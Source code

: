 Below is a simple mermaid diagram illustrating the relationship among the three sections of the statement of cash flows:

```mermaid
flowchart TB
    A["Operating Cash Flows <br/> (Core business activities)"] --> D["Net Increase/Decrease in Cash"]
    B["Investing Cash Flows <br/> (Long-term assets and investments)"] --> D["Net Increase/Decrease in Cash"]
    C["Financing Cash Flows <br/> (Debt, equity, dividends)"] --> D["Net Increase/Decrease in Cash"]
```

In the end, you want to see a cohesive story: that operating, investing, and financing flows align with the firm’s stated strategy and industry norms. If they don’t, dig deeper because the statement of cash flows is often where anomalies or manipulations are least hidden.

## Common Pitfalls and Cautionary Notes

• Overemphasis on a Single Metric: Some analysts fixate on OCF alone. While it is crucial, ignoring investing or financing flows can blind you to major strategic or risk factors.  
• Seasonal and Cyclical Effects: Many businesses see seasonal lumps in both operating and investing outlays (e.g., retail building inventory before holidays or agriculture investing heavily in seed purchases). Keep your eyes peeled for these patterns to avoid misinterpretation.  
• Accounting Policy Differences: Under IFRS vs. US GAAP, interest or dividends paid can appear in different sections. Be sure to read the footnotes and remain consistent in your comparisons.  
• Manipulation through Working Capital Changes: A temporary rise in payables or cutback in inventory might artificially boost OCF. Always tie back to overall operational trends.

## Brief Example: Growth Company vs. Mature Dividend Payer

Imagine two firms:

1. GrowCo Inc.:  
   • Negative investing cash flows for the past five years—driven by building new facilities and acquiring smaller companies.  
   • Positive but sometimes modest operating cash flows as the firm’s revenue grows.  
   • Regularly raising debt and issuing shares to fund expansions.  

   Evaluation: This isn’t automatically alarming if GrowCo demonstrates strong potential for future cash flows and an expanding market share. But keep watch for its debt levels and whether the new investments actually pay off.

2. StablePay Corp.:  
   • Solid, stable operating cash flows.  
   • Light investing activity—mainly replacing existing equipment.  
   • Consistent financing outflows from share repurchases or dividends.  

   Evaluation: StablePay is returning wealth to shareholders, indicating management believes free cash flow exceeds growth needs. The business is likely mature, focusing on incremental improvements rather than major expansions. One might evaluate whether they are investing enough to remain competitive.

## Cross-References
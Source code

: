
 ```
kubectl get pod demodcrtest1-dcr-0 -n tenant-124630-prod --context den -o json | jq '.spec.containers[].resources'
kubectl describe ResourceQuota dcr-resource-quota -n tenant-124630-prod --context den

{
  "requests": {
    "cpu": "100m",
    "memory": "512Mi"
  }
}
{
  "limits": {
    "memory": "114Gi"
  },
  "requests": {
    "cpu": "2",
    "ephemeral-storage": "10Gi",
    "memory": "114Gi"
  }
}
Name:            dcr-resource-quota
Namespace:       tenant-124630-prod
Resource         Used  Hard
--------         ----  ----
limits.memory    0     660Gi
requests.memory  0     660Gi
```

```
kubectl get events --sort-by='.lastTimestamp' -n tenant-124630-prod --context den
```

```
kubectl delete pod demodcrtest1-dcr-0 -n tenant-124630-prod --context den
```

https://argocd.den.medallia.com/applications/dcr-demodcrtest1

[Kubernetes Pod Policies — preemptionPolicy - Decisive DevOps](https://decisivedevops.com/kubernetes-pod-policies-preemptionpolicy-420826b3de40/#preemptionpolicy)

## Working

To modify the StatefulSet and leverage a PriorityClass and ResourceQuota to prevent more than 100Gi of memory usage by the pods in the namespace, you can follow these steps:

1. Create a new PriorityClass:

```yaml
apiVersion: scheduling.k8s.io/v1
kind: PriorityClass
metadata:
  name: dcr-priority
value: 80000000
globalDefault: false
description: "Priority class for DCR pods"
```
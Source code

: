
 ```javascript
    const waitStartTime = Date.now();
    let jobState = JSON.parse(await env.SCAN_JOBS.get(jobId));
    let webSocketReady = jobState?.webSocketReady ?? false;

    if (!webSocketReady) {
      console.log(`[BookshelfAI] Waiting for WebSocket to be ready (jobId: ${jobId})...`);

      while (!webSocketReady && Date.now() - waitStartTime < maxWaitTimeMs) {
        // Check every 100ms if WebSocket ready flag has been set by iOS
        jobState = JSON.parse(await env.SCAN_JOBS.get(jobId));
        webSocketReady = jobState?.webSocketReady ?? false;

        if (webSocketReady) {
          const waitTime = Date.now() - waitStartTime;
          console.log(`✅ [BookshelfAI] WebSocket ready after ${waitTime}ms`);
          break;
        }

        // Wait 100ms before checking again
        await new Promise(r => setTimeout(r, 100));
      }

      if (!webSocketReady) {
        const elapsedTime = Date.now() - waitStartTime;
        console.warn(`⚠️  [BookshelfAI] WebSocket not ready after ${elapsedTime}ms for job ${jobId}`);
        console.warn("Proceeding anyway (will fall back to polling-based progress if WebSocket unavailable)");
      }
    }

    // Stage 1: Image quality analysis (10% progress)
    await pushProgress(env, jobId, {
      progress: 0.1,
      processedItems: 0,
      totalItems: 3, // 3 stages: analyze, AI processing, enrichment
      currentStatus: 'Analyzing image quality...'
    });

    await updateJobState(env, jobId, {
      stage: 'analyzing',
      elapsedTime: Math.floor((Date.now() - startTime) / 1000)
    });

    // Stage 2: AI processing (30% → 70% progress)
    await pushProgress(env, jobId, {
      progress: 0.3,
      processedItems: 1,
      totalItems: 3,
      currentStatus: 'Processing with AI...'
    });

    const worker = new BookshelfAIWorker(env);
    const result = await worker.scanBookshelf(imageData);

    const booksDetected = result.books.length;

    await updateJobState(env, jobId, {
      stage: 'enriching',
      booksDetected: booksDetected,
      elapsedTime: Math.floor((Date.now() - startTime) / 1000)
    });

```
--------------------------------------------------
• What the task asks: The complete listing must be reproduced exactly as written.

• Written answer:
Source code

: Below is a simple mermaid diagram illustrating the relationship among the three sections of the statement of cash flows:

```mermaid
flowchart TB
    A["Operating Cash Flows <br/> (Core business activities)"] --> D["Net Increase/Decrease in Cash"]
    B["Investing Cash Flows <br/> (Long-term assets and investments)"] --> D["Net Increase/Decrease in Cash"]
    C["Financing Cash Flows <br/> (Debt, equity, dividends)"] --> D["Net Increase/Decrease in Cash"]
```

In the end, you want to see a cohesive story: that operating, investing, and financing flows align with the firm’s stated strategy and industry norms. If they don’t, dig deeper because the statement of cash flows is often where anomalies or manipulations are least hidden.

## Common Pitfalls and Cautionary Notes

• Overemphasis on a Single Metric: Some analysts fixate on OCF alone. While it is crucial, ignoring investing or financing flows can blind you to major strategic or risk factors.  
• Seasonal and Cyclical Effects: Many businesses see seasonal lumps in both operating and investing outlays (e.g., retail building inventory before holidays or agriculture investing heavily in seed purchases). Keep your eyes peeled for these patterns to avoid misinterpretation.  
• Accounting Policy Differences: Under IFRS vs. US GAAP, interest or dividends paid can appear in different sections. Be sure to read the footnotes and remain consistent in your comparisons.  
• Manipulation through Working Capital Changes: A temporary rise in payables or cutback in inventory might artificially boost OCF. Always tie back to overall operational trends.

## Brief Example: Growth Company vs. Mature Dividend Payer

Imagine two firms:

1. GrowCo Inc.:  
   • Negative investing cash flows for the past five years—driven by building new facilities and acquiring smaller companies.  
   • Positive but sometimes modest operating cash flows as the firm’s revenue grows.  
   • Regularly raising debt and issuing shares to fund expansions.  

   Evaluation: This isn’t automatically alarming if GrowCo demonstrates strong potential for future cash flows and an expanding market share. But keep watch for its debt levels and whether the new investments actually pay off.

2. StablePay Corp.:  
   • Solid, stable operating cash flows.  
   • Light investing activity—mainly replacing existing equipment.  
   • Consistent financing outflows from share repurchases or dividends.  

   Evaluation: StablePay is returning wealth to shareholders, indicating management believes free cash flow exceeds growth needs. The business is likely mature, focusing on incremental improvements rather than major expansions. One might evaluate whether they are investing enough to remain competitive.

## Cross-References
Source code

:
 ```
kubectl get pod demodcrtest1-dcr-0 -n tenant-124630-prod --context den -o json | jq '.spec.containers[].resources'
kubectl describe ResourceQuota dcr-resource-quota -n tenant-124630-prod --context den

{
  "requests": {
    "cpu": "100m",
    "memory": "512Mi"
  }
}
{
  "limits": {
    "memory": "114Gi"
  },
  "requests": {
    "cpu": "2",
    "ephemeral-storage": "10Gi",
    "memory": "114Gi"
  }
}
Name:            dcr-resource-quota
Namespace:       tenant-124630-prod
Resource         Used  Hard
--------         ----  ----
limits.memory    0     660Gi
requests.memory  0     660Gi
```

```
kubectl get events --sort-by='.lastTimestamp' -n tenant-124630-prod --context den
```

```
kubectl delete pod demodcrtest1-dcr-0 -n tenant-124630-prod --context den
```

https://argocd.den.medallia.com/applications/dcr-demodcrtest1

[Kubernetes Pod Policies — preemptionPolicy - Decisive DevOps](https://decisivedevops.com/kubernetes-pod-policies-preemptionpolicy-420826b3de40/#preemptionpolicy)

## Working

To modify the StatefulSet and leverage a PriorityClass and ResourceQuota to prevent more than 100Gi of memory usage by the pods in the namespace, you can follow these steps:

1. Create a new PriorityClass:

```yaml
apiVersion: scheduling.k8s.io/v1
kind: PriorityClass
metadata:
  name: dcr-priority
value: 80000000
globalDefault: false
description: "Priority class for DCR pods"
```
Source code

:
 ```javascript
    const waitStartTime = Date.now();
    let jobState = JSON.parse(await env.SCAN_JOBS.get(jobId));
    let webSocketReady = jobState?.webSocketReady ?? false;

    if (!webSocketReady) {
      console.log(`[BookshelfAI] Waiting for WebSocket to be ready (jobId: ${jobId})...`);

      while (!webSocketReady && Date.now() - waitStartTime < maxWaitTimeMs) {
        // Check every 100ms if WebSocket ready flag has been set by iOS
        jobState = JSON.parse(await env.SCAN_JOBS.get(jobId));
        webSocketReady = jobState?.webSocketReady ?? false;

        if (webSocketReady) {
          const waitTime = Date.now() - waitStartTime;
          console.log(`✅ [BookshelfAI] WebSocket ready after ${waitTime}ms`);
          break;
        }

        // Wait 100ms before checking again
        await new Promise(r => setTimeout(r, 100));
      }

      if (!webSocketReady) {
        const elapsedTime = Date.now() - waitStartTime;
        console.warn(`⚠️  [BookshelfAI] WebSocket not ready after ${elapsedTime}ms for job ${jobId}`);
        console.warn("Proceeding anyway (will fall back to polling-based progress if WebSocket unavailable)");
      }
    }

    // Stage 1: Image quality analysis (10% progress)
    await pushProgress(env, jobId, {
      progress: 0.1,
      processedItems: 0,
      totalItems: 3, // 3 stages: analyze, AI processing, enrichment
      currentStatus: 'Analyzing image quality...'
    });

    await updateJobState(env, jobId, {
      stage: 'analyzing',
      elapsedTime: Math.floor((Date.now() - startTime) / 1000)
    });

    // Stage 2: AI processing (30% → 70% progress)
    await pushProgress(env, jobId, {
      progress: 0.3,
      processedItems: 1,
      totalItems: 3,
      currentStatus: 'Processing with AI...'
    });

    const worker = new BookshelfAIWorker(env);
    const result = await worker.scanBookshelf(imageData);

    const booksDetected = result.books.length;

    await updateJobState(env, jobId, {
      stage: 'enriching',
      booksDetected: booksDetected,
      elapsedTime: Math.floor((Date.now() - startTime) / 1000)
    });

```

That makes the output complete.